I would also recommend Elizabeth Prentiss' books, especially if your wife is just being introduced to older books. Specifically, Stepping Heavenward, Aunt Jane's Hero, and her life and letters. These books give a good introductory picture in story/biographical form of a what it is to be a godly woman, and are very easy and enjoyable reads. Elizabeth Prentiss was the daughter of Edward Payson and the author of "More Love to Thee" and other hymns.

Incidentally her sister Louisa wrote an amazingly good and very easily understandable/readable introduction to Calvinism in The Pastor's Daughter, largely a record of her father's conversations with her when she was a little girl.
 
This page has a lot of free online books, including Biblical Womanhood in the Home: CBMW » Online Books

Among current writers, I'd think anything by Nancy Leigh DeMoss would be helpful. Lies Women Believe might be a good place to start.

Jay Adams Christian Living in the Home is good as well. Our pastor recommended Elisabeth Elliot's Let Me Be a Woman during our pre-marital counseling.
 
Benjamin, I ought to clarify that the Life and Letters is about 400 (500?) pages of closely packed print: it's an 'easy read' because delightfully written and easy to pick up and put down with just reading a letter here and there; but it might be a bit daunting for someone who hasn't read and loved anything else by her yet.

Also, I was thinking of what some of my friends might recommend: I think Laura (who sometimes haunts this board) would recommend a biography of Sarah Edwards as Mrs. Edwards has been a role model for her (and if you knew Laura, that would be a strong recommendation of Sarah Edwards :), but I am unsure if the one she liked was by Edna Gerstner or Elizabeth Dodd. I tend to think Gerstner... I will send her this thread link and ask her.
 
I've read the Gerstner and the Dodd biographies. Both have their idiosyncrasies—Gerster relays the family's history in an imaginative, almost novel-like setting, while Dodd sometimes offers slightly obnoxious psychological commentary—but I would recommend the latter if you had to choose, because she relies heavily on primary sources and manages to reveal quite enough of Sarah's character to stir up desires in the reader (when applicable :D) to be more like that woman.
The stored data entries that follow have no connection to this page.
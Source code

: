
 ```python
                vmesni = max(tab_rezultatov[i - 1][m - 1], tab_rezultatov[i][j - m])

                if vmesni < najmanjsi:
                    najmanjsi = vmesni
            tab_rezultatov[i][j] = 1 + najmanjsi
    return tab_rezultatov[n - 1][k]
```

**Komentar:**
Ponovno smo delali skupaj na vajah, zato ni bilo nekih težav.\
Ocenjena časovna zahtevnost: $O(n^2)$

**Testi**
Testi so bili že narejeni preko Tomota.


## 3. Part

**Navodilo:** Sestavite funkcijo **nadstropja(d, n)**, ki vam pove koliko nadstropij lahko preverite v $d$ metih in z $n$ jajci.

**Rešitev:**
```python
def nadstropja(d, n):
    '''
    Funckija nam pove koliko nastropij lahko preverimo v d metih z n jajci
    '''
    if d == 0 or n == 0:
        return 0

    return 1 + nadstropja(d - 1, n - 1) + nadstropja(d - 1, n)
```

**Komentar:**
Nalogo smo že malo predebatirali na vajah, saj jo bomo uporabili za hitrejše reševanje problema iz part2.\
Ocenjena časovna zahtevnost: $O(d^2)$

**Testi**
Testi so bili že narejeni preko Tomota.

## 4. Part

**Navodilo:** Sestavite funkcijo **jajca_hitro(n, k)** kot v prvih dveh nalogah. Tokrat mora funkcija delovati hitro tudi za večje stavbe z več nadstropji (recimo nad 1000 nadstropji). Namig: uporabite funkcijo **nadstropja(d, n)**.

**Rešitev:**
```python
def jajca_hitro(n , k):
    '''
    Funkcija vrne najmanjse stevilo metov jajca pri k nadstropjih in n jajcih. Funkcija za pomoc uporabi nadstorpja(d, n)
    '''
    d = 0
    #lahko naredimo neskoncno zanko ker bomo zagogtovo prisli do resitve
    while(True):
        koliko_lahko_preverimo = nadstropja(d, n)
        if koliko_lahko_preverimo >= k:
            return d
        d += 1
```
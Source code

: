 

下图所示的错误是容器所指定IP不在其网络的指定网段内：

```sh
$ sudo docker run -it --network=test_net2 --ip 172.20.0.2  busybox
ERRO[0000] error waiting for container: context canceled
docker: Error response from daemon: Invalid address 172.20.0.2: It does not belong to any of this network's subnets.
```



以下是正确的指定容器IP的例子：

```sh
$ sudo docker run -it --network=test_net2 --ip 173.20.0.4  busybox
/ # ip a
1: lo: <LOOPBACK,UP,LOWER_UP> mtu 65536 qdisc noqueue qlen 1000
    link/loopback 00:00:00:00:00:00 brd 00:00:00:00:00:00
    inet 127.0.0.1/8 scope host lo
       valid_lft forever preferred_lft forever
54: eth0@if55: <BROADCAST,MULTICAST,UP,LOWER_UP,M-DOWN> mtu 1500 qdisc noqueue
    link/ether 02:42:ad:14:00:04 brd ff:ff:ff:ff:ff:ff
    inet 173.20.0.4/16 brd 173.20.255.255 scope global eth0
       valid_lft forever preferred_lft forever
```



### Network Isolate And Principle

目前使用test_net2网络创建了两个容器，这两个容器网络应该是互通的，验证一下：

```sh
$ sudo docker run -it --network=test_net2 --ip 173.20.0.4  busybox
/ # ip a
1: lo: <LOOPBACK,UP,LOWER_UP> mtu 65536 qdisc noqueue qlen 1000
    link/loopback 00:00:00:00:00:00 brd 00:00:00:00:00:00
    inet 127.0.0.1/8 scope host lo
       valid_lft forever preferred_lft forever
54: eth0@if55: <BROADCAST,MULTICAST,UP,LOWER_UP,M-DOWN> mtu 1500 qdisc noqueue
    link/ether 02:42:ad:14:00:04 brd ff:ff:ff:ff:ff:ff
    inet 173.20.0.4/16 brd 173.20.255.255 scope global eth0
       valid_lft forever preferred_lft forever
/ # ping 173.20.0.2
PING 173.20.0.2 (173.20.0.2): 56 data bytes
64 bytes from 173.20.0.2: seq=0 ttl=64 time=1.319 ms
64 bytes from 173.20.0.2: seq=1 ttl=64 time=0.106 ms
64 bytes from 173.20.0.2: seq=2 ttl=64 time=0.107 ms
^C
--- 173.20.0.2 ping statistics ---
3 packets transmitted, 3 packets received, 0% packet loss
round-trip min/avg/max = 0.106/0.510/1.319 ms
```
I thought Feminine Appeal was really good, by the way.

P.S. That's Sarah Edwards in my avatar. :)
 
I loved The Excellent Wife by Martha Peace. Stepping Heavenward was also excellent. When I first became a Christian I read a book named, Me Obey Him, I don't remember who the author was, but it dealt with submission and was good from what I remember. Another great book was Reforming Marraige by Doug Wilson. I don't agree with a lot of what Wilson says, but my husband and I both learned a lot from that book. Vision Forum usually has a lot of great books, try them!
 
Dr. Kistler and Josh beat me to it, but I must also recommend Female Piety by John Angell James. When I became a Christian 6 years ago (at the age of 21) I knew that my behavior and worldview needed a complete overhaul - but I had no idea where to begin! He displays the practical outworkings of proper theology in the life of a Christian daughter, sister, wife, mother, etc. Not only does he explain what they ought to do and why, but he thoroughly guides them in how to do it, answering objections and obstacles that are even more prevalent in our day than they were in his own.